EXTRACTED ENTRIES
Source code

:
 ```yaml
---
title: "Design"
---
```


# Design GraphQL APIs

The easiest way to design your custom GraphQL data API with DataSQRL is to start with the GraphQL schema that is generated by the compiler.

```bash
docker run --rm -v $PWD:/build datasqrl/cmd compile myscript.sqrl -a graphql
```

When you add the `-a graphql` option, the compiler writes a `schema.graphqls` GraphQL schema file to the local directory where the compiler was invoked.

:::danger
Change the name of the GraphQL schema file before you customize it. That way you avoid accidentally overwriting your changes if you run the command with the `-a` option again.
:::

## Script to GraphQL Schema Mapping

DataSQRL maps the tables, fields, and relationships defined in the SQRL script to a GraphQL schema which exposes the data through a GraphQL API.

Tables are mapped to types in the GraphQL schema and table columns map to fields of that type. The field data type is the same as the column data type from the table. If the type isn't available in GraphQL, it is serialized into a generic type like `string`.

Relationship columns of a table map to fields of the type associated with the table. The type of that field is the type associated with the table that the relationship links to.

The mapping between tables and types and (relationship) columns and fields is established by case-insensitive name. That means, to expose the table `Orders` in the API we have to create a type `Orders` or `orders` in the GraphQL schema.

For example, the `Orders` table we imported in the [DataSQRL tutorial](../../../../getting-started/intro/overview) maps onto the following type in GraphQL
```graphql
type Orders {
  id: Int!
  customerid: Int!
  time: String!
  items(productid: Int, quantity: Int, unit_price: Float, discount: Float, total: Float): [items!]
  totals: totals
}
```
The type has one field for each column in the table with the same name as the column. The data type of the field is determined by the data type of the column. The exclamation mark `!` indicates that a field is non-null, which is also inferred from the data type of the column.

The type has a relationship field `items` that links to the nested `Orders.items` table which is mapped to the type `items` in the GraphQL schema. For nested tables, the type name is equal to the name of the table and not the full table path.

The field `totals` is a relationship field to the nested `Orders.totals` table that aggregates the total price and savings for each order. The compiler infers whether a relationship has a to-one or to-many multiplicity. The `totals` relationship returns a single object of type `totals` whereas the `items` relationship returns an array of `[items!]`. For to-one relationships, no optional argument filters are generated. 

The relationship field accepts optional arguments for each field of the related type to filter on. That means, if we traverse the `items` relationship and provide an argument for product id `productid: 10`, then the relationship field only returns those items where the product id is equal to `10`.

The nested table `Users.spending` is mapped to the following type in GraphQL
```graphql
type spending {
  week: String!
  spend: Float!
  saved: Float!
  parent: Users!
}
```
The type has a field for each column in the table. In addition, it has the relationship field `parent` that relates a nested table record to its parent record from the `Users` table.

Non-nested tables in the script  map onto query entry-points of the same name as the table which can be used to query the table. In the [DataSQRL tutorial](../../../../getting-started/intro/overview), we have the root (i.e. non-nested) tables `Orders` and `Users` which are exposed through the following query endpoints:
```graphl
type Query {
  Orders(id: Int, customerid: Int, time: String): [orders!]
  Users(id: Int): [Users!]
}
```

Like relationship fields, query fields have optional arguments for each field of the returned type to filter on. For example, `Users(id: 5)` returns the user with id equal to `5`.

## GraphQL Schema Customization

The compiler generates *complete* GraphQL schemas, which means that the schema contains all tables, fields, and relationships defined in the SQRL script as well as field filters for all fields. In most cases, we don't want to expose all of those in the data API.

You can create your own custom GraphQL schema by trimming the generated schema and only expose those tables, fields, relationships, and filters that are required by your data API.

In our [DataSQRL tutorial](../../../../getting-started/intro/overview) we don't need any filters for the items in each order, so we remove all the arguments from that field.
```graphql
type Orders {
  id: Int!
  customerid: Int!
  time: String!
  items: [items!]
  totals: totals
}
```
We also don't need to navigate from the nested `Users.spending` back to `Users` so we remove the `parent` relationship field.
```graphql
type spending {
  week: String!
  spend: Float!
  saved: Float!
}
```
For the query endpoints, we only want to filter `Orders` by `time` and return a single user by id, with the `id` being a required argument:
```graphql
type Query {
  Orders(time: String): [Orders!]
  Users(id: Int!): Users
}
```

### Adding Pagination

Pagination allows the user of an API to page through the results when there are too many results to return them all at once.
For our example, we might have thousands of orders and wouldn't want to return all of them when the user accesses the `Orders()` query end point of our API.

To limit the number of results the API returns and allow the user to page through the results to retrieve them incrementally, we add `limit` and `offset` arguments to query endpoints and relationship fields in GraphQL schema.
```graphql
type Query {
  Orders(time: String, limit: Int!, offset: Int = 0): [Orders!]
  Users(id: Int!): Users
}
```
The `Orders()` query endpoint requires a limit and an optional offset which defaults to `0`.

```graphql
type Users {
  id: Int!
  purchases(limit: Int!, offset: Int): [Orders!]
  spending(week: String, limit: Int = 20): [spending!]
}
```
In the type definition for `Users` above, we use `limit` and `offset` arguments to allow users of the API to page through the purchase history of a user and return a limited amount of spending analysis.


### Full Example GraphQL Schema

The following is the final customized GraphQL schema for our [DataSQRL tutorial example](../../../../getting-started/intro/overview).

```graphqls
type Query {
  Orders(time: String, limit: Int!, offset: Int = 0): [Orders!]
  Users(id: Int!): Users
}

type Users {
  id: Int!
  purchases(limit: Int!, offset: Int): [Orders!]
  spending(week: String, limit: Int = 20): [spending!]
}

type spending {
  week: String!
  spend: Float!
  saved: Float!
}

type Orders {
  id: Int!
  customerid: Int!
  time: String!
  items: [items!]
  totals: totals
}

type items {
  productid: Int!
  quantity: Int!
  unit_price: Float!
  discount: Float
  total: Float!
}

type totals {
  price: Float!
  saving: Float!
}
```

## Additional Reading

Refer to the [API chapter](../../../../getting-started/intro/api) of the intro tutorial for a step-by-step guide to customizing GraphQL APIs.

ASSIGNMENT
Go through the entries above, and wherever a line holds the word "need", copy that line.

OUTPUT FOR THIS EXERCISE
In our [DataSQRL tutorial](../../../../getting-started/intro/overview) we don't need any filters for the items in each order, so we remove all the arguments from that field.
We also don't need to navigate from the nested `Users.spending` back to `Users` so we remove the `parent` relationship field.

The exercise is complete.